Suppose I have monthly data on stock returns and I want to naively test the hypothesis that smaller stocks have higher returns. From crsp.msf I can construct a dataset with return and lagged size, following the prescription in Section 7.2 to construct lagged sizes:
data msf(keep=permno date ret) msflag(keep=permno date size rename=(size=lagsize)); set crsp.msf(keep=permno date ret prc shrout); date=intnx('month', date, 1)-1; output msf; size=abs(prc)*shrout; date=intnx('month', date+1, 1)-1; output msflag; run; data msf; merge msf msflag; by permno date; run;
MSF now has
PERMNO DATE RET LAGSIZE
Without dummies, proc reg is:
proc reg data=msf; model ret=lagsize; run;
Suppose I want permno fixed effects. Let me describe the steps I need to do this brute-force. First, I find out how many permnos there are. Then I create that many dummies, which are variables such that, for each observation, only one can be 1, the others are all zero. Then I run proc reg including these variables on the right-hand side.
So first, I must first find out how many permnos there are. To find this, I say:
proc sort data=msf out=count_of_permnos(keep=permno) nodupkey; where ret is not missing and lagsize is not missing; by permno; run;
COUNT_OF_PERMNOS contains a list of permnos which have data for the regression.

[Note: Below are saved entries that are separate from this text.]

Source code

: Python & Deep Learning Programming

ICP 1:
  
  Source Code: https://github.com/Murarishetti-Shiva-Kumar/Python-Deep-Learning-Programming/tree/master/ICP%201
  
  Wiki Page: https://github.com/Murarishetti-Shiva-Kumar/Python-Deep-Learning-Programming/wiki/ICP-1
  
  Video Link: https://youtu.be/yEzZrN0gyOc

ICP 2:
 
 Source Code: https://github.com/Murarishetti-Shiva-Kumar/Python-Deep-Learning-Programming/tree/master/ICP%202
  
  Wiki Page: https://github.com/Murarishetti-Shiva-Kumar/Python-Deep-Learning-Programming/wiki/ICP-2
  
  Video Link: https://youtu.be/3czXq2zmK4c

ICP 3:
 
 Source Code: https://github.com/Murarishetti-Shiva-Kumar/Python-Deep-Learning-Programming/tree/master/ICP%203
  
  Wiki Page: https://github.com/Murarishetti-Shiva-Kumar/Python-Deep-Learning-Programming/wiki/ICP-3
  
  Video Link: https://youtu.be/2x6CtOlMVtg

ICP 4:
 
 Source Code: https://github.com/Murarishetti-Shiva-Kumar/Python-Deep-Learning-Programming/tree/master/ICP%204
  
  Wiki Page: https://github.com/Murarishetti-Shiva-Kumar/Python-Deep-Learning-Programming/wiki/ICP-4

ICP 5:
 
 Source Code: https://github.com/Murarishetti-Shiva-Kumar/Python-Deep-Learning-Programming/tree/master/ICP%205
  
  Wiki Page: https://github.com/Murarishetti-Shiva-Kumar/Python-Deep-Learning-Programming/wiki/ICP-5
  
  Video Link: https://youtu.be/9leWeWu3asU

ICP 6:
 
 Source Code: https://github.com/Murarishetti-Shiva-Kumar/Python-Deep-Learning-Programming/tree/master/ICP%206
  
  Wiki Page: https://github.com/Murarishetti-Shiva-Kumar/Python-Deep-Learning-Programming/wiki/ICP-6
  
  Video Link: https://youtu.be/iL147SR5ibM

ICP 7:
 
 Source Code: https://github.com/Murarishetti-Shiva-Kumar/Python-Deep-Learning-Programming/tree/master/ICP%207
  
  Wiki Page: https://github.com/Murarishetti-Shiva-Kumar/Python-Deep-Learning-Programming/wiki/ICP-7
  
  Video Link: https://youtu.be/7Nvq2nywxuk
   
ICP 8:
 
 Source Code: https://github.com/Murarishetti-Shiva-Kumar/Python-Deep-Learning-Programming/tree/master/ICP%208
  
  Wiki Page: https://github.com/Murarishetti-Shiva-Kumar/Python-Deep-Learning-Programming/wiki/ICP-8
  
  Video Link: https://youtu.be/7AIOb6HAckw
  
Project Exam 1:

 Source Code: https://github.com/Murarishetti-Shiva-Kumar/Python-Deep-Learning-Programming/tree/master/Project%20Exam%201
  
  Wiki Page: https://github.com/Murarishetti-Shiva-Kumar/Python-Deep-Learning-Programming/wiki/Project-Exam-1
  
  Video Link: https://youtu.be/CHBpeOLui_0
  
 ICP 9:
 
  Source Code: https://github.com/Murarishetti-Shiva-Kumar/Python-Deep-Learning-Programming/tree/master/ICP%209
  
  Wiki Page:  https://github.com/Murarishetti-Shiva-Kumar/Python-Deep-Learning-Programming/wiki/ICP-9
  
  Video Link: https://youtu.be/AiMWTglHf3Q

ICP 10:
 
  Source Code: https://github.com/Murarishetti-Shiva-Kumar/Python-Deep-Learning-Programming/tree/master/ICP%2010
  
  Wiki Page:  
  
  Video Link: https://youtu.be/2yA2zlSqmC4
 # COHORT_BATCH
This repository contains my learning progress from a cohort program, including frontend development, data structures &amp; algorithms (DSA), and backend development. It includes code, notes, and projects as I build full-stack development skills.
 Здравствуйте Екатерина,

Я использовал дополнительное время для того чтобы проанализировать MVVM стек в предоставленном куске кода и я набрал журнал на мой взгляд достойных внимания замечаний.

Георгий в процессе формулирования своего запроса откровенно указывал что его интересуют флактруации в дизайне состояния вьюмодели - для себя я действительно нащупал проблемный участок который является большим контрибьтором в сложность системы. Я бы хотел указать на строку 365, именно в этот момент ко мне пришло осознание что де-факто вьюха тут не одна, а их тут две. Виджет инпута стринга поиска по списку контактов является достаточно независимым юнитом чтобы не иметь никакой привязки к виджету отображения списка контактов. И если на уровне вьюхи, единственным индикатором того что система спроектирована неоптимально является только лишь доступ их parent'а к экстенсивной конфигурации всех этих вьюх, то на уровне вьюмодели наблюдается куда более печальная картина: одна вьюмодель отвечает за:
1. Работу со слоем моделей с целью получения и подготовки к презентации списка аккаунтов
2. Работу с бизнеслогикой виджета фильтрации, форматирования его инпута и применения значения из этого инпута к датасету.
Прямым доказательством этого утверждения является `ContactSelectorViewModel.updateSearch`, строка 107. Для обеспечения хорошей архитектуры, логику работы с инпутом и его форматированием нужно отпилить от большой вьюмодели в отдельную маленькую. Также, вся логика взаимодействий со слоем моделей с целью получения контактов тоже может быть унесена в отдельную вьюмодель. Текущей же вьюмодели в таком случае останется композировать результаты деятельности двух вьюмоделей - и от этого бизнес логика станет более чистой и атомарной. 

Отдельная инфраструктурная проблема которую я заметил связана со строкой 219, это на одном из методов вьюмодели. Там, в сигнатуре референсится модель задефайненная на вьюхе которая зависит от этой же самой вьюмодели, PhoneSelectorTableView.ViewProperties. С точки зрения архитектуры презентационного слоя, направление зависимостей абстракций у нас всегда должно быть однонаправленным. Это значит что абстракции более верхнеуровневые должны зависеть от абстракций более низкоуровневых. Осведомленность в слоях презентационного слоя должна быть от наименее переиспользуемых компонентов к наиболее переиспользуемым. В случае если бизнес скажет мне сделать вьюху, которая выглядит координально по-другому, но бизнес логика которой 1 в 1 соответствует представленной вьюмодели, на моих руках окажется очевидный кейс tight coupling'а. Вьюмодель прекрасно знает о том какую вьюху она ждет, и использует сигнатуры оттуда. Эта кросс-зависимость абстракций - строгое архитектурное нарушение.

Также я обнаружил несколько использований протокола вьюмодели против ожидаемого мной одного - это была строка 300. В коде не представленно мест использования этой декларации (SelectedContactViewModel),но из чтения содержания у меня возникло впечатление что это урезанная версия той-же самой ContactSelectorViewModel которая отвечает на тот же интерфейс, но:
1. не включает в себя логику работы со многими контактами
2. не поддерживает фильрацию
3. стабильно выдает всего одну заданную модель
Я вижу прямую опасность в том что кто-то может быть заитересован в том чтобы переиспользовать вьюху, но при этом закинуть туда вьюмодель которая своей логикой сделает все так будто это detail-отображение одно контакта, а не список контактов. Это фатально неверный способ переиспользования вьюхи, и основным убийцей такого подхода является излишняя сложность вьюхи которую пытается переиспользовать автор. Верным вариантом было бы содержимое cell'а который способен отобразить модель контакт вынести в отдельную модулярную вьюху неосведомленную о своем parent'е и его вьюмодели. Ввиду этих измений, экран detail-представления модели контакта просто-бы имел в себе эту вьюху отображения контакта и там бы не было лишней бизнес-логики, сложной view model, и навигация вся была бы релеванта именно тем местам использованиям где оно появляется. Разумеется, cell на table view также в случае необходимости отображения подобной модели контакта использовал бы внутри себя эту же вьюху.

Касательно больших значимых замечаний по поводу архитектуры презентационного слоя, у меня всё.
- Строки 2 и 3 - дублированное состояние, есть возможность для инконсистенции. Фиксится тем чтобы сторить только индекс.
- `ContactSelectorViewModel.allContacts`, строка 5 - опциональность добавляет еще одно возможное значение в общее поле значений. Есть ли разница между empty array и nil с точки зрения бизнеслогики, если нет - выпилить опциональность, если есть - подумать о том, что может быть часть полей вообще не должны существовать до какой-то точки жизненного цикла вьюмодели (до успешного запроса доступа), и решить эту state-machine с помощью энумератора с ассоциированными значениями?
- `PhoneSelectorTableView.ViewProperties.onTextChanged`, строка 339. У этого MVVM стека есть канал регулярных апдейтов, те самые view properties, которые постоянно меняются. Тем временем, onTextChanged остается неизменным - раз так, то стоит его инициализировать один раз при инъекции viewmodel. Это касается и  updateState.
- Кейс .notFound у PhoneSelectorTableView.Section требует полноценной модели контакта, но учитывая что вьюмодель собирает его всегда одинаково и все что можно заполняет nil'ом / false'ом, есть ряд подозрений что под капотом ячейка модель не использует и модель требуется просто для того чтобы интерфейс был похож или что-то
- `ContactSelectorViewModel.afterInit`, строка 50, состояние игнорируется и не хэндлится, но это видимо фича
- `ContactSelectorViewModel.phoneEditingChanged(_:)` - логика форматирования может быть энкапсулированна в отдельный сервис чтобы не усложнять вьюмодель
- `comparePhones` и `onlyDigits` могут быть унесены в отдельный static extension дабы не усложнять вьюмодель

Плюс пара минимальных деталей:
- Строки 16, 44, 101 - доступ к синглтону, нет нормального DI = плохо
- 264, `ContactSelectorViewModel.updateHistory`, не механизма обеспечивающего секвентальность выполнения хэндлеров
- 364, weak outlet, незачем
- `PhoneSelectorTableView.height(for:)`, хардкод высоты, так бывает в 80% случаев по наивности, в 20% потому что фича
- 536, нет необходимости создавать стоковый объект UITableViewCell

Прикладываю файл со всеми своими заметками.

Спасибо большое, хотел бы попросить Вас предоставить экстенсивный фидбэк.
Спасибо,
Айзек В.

To find out how many there are, we can do:
data count_of_permnos; if _n_=1 then put nobs; set count_of_permnos nobs=nobs; run;
This might strike you as peculiar: why is the IF statement before the SET statement? Will the NOBS value have been populated when the IF statement is read? The answer is that NOBS is populated as soon as the data step code has been compiled, before any observations have been read. At the same time, the datasets named in SET, MERGE, UPDATE, and DATA statements are created with the variables they are expected to contain.
Now I open the log and see what value nobs took. The log contains
29 data count_of_permnos; 30 if _n_=1 then put nobs; 31 set count_of_permnos nobs=nobs; 32 run; 27865 NOTE: There were 27865 observations read from the data set WORK.COUNT_OF_PERMNOS. NOTE: The data set WORK.COUNT_OF_PERMNOS has 27865 observations and 1 variables.
which tells me what I want to know.
I then proceed to create my dummies. I will do this using arrays:
data count_of_permnos; set count_of_permnos; array permnonames (27865) permnonames1-permnonames27865; do i = 1 to dim(permnonames); permnonames(i)=0; end; permnonames(_n_)=1; run;
For each observation, this creates 27865 variables named permnonames1 through permnonames27865. It puts them into an array named permnonames, so that we can do something to each of them programmatically. The do-loop sets all members of the array to zero, and then the permnonames dummy corresponding to the current permno (i.e., the _N_ th permno: see Subsection 3.2.2 for a description of _N_). I do not recommend printing this dataset out.
I then merge these dummies back into the original dataset and run my regression:
data msf; merge count_of_permnos msf; by permno; run; proc reg data=msf; model ret=lagsize permnonames1-permnonames27865/noint; run;
The noint excludes the intercept from the model. Alternatively, you could say :
proc reg data=msf; model ret=lagsize permnonames2-permnonames27865; run;
If you'd rather not manually look at your log file to see how many dummies there need to be, you can use CALL SYMPUT in the following way:
data count_of_permnos; if _n_=1 then call symput(``nobs'', nobs); set count_of_permnos nobs=nobs; run; data count_of_permnos; set count_of_permnos; array permnonames (&nobs) permnonames1-permnonames&nobs; do i = 1 to dim(permnonames); permnonames(i)=0; end; permnonames(_n_)=1; run;
All I have done is to replace the number 27865 with the macro variable &NOBS, which I created in a previous data step. You cannot use the non-macro variable nobs in defining the array because array definition requires an integer constant as dimension, not a variable.
Running this poses several problems. First: you have 27866 independent variables! The matrix to invert is enormous. This is clearly massively inefficient. Second: when you run proc reg like this, it's going to print out the values of those 27865 dummy coefficents, which you don't care about at all. See Section 10.3.5 for an example of how to avoid this.